WASHINGTON (Reuters) - U.S. Federal Communications Commission officials studying the proposed merger of Comcast Corp and Time Warner Cable Inc are scheduled to brief FCC commissioners' staff on their review on Wednesday, according to two sources familiar with the plan.

It was not certain whether the briefing would disclose the specific way the FCC reviewers would recommend for the agency to rule on the proposed $45 billion (30.15 billion pound) merger but it would unveil the regulators' latest thinking about the concerns raised by critics of the deal.

The merger briefing was also expected to address the pending $48 billion deal between AT&T Inc and DirecTV, according to one of the sources.

The sources could be identified because the planned briefings have not been made public.

Comcast's merger with Time Warner Cable would combine the nation's two largest cable companies, which do not directly compete against each other in any markets. Opponents, however, have particularly focused on the combined company's broadband market reach, worried about its potential gatekeeping power.

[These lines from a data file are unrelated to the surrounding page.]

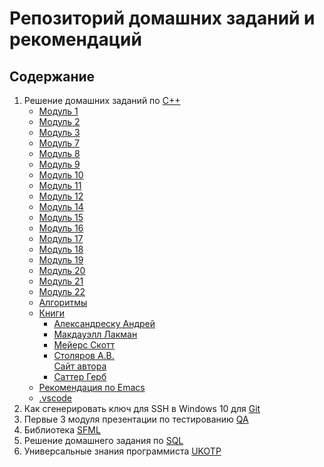 # Репозиторий домашних заданий и рекомендаций

## Содержание

1. Решение домашних заданий по [C++](https://github.com/vmf0min/Skillbox/tree/master/C%2B%2B)
   - [Модуль 1](https://github.com/vmf0min/Skillbox/tree/master/C%2B%2B/01_module)
   - [Модуль 2](https://github.com/vmf0min/Skillbox/tree/master/C%2B%2B/02_module)
   - [Модуль 3](https://github.com/vmf0min/Skillbox/tree/master/C%2B%2B/03_module)
   - [Модуль 7](https://github.com/vmf0min/Skillbox/tree/master/C%2B%2B/07_module)
   - [Модуль 8](https://github.com/vmf0min/Skillbox/tree/master/C%2B%2B/08_module)
   - [Модуль 9](https://github.com/vmf0min/Skillbox/tree/master/C%2B%2B/09_module)
   - [Модуль 10](https://github.com/vmf0min/Skillbox/tree/master/C%2B%2B/10_module)
   - [Модуль 11](https://github.com/vmf0min/Skillbox/tree/master/C%2B%2B/11_module)
   - [Модуль 12](https://github.com/vmf0min/Skillbox/tree/master/C%2B%2B/12_module)
   - [Модуль 14](https://github.com/vmf0min/Skillbox/tree/master/C%2B%2B/14_module)
   - [Модуль 15](https://github.com/vmf0min/Skillbox/tree/master/C%2B%2B/15_module)
   - [Модуль 16](https://github.com/vmf0min/Skillbox/tree/master/C%2B%2B/16_module)
   - [Модуль 17](https://github.com/vmf0min/Skillbox/tree/master/C%2B%2B/17_module)
   - [Модуль 18](https://github.com/vmf0min/Skillbox/tree/master/C%2B%2B/18_module)
   - [Модуль 19](https://github.com/vmf0min/Skillbox/tree/master/C%2B%2B/19_module)
   - [Модуль 20](https://github.com/vmf0min/Skillbox/tree/master/C%2B%2B/20_module)
   - [Модуль 21](https://github.com/vmf0min/Skillbox/tree/master/C%2B%2B/21_module)
   - [Модуль 22](https://github.com/vmf0min/Skillbox/tree/master/C%2B%2B/22_module)
   - [Алгоритмы](https://github.com/vmf0min/Skillbox/tree/master/C%2B%2B/Algorithms)
   - [Книги](https://github.com/vmf0min/Skillbox/tree/master/C%2B%2B/Books)  
     - [Александреску Андрей](https://github.com/vmf0min/Skillbox/tree/master/C%2B%2B/Books/Alexandrescu%20Andrei)  
     - [Макдауэлл Лакман](https://github.com/vmf0min/Skillbox/tree/master/C%2B%2B/Books/Mcdowell%20Laakman)  
     - [Мейерс Скотт](https://github.com/vmf0min/Skillbox/tree/master/C%2B%2B/Books/Meyers%20Scott)  
     - [Столяров А.В.](https://github.com/vmf0min/Skillbox/tree/master/C%2B%2B/Books/Stolyarov%20A.V)  
       [Сайт автора](http://www.stolyarov.info/books/programming_intro)
     - [Саттер Герб](https://github.com/vmf0min/Skillbox/tree/master/C%2B%2B/Books/Sutter%20Herb)  
   - [Рекомендация по Emacs](https://github.com/vmf0min/Skillbox/tree/master/C%2B%2B/Emacs_config)
   - [.vscode](https://github.com/vmf0min/Skillbox/tree/master/C%2B%2B/vscode_settings)
2. Как сгенерировать ключ для SSH в Windows 10 для [Git](https://github.com/vmf0min/Skillbox/tree/master/Git)
3. Первые 3 модуля презентации по тестированию [QA](https://github.com/vmf0min/Skillbox/tree/master/QA)
4. Библиотека [SFML](https://github.com/vmf0min/Skillbox/tree/master/SFML)
5. Решение домашнего задания по [SQL](https://github.com/vmf0min/Skillbox/tree/master/SQL)
6. Универсальные знания программиста [UKOTP](https://github.com/vmf0min/Skillbox/tree/master/UKOTP)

The FCC has to decide that the deal is in the public interest and the Justice Department has to rule that it does not harm competition for the merger to go through.

Comcast has pushed back against criticisms, arguing the deal would bring faster Internet speeds and better video services to more consumers.

The company's officials were expected to discuss the merger with the Department of Justice antitrust reviewers on Wednesday in the latest of its ongoing series of meetings there, according to a separate source familiar with the matter.

Six senators on Wednesday called on regulators to reject the merger, following a Bloomberg report on Friday that antitrust lawyers at the Justice Department were nearing such a recommendation to senior officials there.